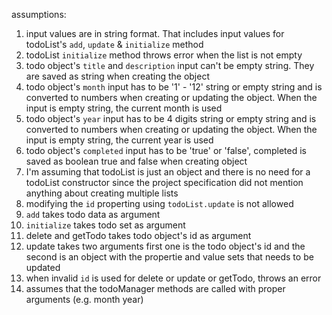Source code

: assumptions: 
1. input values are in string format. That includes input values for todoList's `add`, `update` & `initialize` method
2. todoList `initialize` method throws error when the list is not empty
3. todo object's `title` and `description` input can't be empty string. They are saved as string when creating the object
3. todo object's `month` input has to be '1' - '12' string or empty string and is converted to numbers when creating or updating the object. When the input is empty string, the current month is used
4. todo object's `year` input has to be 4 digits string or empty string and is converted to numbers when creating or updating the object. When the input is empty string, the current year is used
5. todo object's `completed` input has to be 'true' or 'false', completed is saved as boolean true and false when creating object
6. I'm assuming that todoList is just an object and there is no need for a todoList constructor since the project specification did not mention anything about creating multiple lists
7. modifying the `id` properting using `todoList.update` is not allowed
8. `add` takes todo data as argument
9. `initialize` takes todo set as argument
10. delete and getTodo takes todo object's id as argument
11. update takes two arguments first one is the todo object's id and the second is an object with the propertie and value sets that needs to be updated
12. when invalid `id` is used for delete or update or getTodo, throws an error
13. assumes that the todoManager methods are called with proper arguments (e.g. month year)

● ● ● ●

*Problem statement:* The answer should hold the lines from the one containing "10. delete and" through the end of the entries above, set down exactly, with both ends included.

*Result of the task:*
10. delete and getTodo takes todo object's id as argument
11. update takes two arguments first one is the todo object's id and the second is an object with the propertie and value sets that needs to be updated
12. when invalid `id` is used for delete or update or getTodo, throws an error
13. assumes that the todoManager methods are called with proper arguments (e.g. month year)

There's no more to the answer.